Это лето было заполнено низкими песчаными дюнами и грубой травой, жесткой, как проволока, прораставшей сквозь белый песок. Над песками дул ветер, я следил за бурунчиками в сером морском просторе, дружно бегущими к суше, – передо мной был океан. География становилась явью.

Городок Провинстаун насквозь пропах дохлой рыбой. Здесь было несметное количество рыбацких лодок всех размеров, пришвартованных вдоль причалов, можно было весь день скакать по палубам шхун, и никто тебе не мешал и не прогонял. Я вдыхал запах просмоленных канатов и соли, белого дерева палуб, ни с чем не сравнимый аромат морских водорослей у причала.

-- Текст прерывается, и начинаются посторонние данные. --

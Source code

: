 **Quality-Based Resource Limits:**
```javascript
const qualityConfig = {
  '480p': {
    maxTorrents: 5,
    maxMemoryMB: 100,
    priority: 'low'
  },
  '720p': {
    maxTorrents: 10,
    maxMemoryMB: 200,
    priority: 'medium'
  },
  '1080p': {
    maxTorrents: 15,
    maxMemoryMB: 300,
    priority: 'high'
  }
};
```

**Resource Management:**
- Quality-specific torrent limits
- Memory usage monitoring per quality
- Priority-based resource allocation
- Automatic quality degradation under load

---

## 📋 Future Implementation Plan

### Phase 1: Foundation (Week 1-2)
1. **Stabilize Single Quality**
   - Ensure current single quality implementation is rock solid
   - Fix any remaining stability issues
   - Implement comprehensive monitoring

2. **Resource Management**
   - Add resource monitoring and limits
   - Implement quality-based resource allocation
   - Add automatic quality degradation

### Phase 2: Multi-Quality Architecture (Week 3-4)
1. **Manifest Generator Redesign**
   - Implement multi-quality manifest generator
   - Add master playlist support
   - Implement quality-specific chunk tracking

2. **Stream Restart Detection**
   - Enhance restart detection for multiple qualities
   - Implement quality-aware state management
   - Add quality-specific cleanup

Когда я заболел свинкой, отец читал мне книгу Джона Мейсфилда[25 - Джон Мейсфилд (John Masefield, 1878–1967) – английский поэт, писатель, журналист. В юном возрасте поступил во флот и в качестве матроса три года ходил по морям и океанам, некоторое время жил в Нью-Йорке. Среди прочего – автор морских баллад и морских приключенческих романов.], в которой было много картинок плывущих судов, а единственным наказанием, которое я припомню за все лето, был мягкий выговор за то, что я отказался есть апельсин.

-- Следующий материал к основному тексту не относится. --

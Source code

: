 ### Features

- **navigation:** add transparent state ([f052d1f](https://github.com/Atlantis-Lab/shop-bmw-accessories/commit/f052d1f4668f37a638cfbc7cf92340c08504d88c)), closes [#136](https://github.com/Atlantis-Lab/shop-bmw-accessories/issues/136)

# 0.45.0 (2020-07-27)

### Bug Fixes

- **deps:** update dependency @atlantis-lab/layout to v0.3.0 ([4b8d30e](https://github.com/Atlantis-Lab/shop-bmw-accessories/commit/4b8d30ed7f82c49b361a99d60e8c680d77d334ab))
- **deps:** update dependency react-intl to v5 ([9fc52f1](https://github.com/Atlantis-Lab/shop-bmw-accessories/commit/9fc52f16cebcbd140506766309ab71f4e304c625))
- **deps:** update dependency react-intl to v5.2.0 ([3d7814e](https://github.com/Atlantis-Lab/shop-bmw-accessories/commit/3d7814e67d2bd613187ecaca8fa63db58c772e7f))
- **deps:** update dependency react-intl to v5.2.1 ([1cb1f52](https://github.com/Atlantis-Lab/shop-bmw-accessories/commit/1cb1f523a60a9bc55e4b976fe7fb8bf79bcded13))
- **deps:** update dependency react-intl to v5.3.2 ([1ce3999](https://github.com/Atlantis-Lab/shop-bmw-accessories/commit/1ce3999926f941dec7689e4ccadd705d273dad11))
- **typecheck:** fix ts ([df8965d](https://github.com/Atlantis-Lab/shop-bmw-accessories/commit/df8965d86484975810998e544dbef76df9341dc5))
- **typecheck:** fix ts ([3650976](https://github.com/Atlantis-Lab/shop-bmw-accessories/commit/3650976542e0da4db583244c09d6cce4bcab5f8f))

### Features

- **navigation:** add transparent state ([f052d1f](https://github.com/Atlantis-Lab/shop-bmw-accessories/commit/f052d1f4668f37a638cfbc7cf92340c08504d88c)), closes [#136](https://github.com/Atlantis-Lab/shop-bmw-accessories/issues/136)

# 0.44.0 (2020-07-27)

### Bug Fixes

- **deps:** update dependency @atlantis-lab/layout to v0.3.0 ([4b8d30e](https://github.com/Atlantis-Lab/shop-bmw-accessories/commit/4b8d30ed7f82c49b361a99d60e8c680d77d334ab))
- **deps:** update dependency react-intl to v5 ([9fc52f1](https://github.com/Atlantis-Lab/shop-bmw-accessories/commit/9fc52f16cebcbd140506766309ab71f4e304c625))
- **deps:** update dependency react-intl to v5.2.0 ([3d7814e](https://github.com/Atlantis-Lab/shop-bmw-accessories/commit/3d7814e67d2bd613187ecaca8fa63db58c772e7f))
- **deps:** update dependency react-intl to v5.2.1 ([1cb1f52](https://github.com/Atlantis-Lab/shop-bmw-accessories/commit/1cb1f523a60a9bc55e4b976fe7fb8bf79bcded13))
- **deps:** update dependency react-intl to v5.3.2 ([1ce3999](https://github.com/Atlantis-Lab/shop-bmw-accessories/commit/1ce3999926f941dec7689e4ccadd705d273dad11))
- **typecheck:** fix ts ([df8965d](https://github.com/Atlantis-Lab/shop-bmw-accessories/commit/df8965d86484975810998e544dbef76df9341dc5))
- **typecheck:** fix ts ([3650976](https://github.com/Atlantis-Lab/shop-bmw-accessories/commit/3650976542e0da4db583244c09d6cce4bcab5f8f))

К тому времени, как мы вернулись в Дугластон и отец оставил меня с дедушкой и бабушкой, у которых все это время жил Джон-Пол, я научился рисовать шхуны и барки, клиперы и бриги и знал много больше о том, как их различить, чем помню сейчас.

Я вновь стал посещать шаткую серую пристройку Общественной школы, но, кажется, всего пару недель – вряд ли больше. Потому что отец отыскал новое место, куда он хотел отправиться писать картины. А найдя его, вернулся забрать свои художественные принадлежности и меня. И мы снова отправились вместе. Это были Бермуды.

В те времена на Бермудах не было ни больших отелей, ни гольф-клубов, о которых любят поговорить. Они ничем не были знамениты. Это был просто симпатичный остров, омываемый Гольфстримом, в двух-трех днях пути от Нью-Йорка, где британцы держали небольшую военно-морскую базу, где не было автомобилей, да и вообще почти ничего не было.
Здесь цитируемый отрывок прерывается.